Part of the reason Target’s move is so significant is that it foretells cracks in the corporate retailer practice of using “slotting fees,” which are large charges to food producers just to get prime shelf space on retailer shelves. Target’s new message is that slotting fees are a loser’s game, because they leave the marketplace out of the decision-making process of retailer food offerings. Slotting fees have represented easy revenue for food retailers and easy sales for corporate producers.

But places like Target are coming to realize they are losing customers who no longer want Campbell’s chicken noodle soup and Cinnamon Toast Crunch. The slotting fees are no good without the customers to buy the junk.

What’s also clear is that the shift away from the processed food is accelerating. Why? Because we are seeing a blizzard of information explaining to consumers why the processed stuff is bad and nutrient-dense food from sustainable producers is healthy.

Thousands of ordinary consumers are participating in online programs like Real Food and Unprocessed Food “challenges” that encourage long-time Cinnamon Toast Crunch eaters to avoid such junk altogether.
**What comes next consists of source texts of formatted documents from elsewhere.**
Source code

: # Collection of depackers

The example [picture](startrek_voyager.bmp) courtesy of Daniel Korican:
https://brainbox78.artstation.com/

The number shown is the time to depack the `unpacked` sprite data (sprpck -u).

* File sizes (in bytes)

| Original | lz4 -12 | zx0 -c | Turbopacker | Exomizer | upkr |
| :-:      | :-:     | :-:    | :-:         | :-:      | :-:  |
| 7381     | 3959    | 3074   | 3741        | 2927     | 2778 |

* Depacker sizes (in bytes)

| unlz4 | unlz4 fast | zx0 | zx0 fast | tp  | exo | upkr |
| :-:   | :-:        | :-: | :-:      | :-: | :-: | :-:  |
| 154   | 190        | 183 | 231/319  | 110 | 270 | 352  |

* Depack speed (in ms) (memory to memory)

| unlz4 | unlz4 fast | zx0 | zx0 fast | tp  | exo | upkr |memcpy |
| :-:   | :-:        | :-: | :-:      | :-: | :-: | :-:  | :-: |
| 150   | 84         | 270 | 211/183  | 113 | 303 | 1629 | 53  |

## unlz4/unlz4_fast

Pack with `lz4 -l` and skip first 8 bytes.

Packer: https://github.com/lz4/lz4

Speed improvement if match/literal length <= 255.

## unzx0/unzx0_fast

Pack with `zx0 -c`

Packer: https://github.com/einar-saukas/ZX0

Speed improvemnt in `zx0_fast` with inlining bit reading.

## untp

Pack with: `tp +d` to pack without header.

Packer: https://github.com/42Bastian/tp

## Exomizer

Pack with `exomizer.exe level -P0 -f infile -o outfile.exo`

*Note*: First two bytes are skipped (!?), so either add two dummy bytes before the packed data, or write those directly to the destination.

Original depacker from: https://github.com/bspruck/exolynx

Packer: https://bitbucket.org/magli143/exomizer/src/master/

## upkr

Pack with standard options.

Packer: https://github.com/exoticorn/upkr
And increasingly, these people are buying their food via CSAs, farmers markets, and food clubs–completely outside the corporate retailer system.

Plus, new books keep coming out with advice and background about the corrupt nature of the factory food system, and advice about eating healthy food. One recent book about the former is The Seed Underground: A Growing Revolution to Save Food by Janisse Ray. One of the most chilling sections is her history of how big chemical companies decided to buy up all the small seed producers during the 1980s and 1990s, as a way to gain control of the food system.

Another new book, about eating healthy comes from Kelly Moeggenborg, also known as Kelly the Kitchen Kop. The book, Real Food for Rookies, explains the health dangers that come from the processed food, and how nutrient-dense foods help counter the problems. Equally useful are her many ideas for how consumers on tight food budgets can substitute real food for junk, for the same money.

To the corporate producers, these and dozens of other books and documentaries are subverting Americans about the power of food to help create good health. The problem the big food producers face is they’ve not really had to compete seriously for customers in the “food-is-food-is-food” environment that has pervaded our culture in the post-World-War-II era. All that is changing rapidly, and the corporate  junk food producers don’t really know what to do.